The army is set issue a request for proposals for preliminary design review in May. Both a Pratt & Whitney/Honeywell team General Electric Aviation are expected to compete, although other engine manufacturers also could bid for the work. General Electric builds the T700 engine that ITEP will replace in army helicopters, and ITEP should be a drop-in replacement for the T700 in the Sikorsky UH-60 Black Hawk and the Boeing AH-64 Apache.

The programme goal is to develop a 3,000shp engine that also achieves a 25% improvement in fuel efficiency over the T700.

Mike Sousa, advanced turboshaft programme manager at GE, says “the fundamental competitive difference is two-spool core versus one-spool”. A single-spool engine, which the T700 is, is simpler than a double spool and the technology is well understood and readily available, Sousa says.

Black Hawk - US Army

US Army

“There are advantages and disadvantages of each,” he adds. “We think single spool is the best way to go forward. Our argument is the single-spool is a simpler, lighter-weight configuration. Dual spool adds lots of complexity.”

In a single-spool generator, all of the rotating components are on one shaft and therefore must spin at the same speed. In a double-spool engine, certain rotors in the compression section of the engine are allowed to spin faster or slower than others in order to achieve optimum performance efficiency.
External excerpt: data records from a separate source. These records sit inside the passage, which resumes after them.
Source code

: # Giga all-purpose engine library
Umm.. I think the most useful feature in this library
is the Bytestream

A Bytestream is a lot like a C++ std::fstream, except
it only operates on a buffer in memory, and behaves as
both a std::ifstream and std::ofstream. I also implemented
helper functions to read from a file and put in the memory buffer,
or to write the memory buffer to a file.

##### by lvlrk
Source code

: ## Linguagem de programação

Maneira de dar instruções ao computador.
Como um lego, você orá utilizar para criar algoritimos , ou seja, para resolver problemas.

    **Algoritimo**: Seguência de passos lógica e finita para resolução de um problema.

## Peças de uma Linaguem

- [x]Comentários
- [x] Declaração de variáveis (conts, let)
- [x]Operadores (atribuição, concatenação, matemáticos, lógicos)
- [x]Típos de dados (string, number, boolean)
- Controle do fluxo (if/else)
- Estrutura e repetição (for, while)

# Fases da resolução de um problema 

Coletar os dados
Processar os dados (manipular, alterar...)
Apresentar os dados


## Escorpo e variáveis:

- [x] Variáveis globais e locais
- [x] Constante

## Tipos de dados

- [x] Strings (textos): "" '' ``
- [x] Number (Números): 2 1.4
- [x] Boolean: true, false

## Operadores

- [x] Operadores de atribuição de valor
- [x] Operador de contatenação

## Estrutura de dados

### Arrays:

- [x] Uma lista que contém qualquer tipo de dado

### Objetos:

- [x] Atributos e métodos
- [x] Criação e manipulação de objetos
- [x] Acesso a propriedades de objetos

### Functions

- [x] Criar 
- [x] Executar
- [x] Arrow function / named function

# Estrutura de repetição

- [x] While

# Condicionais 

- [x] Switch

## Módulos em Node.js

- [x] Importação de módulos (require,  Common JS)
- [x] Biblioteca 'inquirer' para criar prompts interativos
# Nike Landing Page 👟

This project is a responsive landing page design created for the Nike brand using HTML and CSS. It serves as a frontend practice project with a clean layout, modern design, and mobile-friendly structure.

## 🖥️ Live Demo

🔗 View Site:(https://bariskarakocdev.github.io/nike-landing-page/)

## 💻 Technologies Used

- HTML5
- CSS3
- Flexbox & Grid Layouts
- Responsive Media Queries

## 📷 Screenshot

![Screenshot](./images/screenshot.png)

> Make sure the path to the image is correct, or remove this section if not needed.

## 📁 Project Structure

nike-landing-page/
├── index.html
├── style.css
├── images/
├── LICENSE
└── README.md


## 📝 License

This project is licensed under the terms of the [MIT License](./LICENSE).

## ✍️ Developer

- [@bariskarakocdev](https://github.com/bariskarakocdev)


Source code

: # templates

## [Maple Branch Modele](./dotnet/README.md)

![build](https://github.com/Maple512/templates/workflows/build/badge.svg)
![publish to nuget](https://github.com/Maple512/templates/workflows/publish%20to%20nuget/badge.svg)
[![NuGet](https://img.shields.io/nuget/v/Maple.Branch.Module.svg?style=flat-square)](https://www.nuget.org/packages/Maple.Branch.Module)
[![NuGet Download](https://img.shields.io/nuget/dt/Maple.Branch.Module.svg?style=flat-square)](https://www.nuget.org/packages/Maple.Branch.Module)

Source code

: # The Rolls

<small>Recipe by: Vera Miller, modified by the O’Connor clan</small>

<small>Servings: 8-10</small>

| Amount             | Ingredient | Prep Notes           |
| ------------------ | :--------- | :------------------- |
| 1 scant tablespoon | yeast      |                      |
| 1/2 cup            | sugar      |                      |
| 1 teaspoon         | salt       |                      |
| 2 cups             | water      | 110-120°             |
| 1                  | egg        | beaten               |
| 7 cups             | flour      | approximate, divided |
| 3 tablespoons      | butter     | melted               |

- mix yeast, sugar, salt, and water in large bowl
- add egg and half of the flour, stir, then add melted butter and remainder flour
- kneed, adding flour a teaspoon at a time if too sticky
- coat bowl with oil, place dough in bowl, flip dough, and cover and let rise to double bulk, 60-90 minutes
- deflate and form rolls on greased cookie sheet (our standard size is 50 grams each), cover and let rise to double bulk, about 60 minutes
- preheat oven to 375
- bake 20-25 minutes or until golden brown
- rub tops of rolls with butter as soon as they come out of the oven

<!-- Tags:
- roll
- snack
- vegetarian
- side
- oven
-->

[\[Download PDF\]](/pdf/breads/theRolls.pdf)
Sousa says a two-spool configuration allows the engine to have a higher pressure-to-power ratio, “but we don’t see that being applicable because the turbomachinery is too small” - the army has dictated it fit within the installation footprint of the T700 with no alteration of the aircraft.

Precisely for that reason, the Advanced Turbine Engine Company (ATEC), as the Pratt & Whitney/Honeywell team is called, chose as early as 2007 to pursue a two-spool engine architecture, says Jerry Wheeler, ATEC vice president of programmes.

Without being able to enlarge their ITEP offering, ATEC felt it “could not tolerate” sacrificing the amount of speed necessary to achieve the army’s desired 50% power boost and 25% improvement in fuel economy with a single-spool engine, Wheeler says.

“We came to the conclusion that for this application and these performance characteristics, we needed to develop it with a two-spool gas generator approach,” he says. Both Pratt & Whitney and Honeywell have almost exclusively developed double-spool engines for fixed-wing applications over the past several decades and therefore are familiar with the architecture, Wheeler says.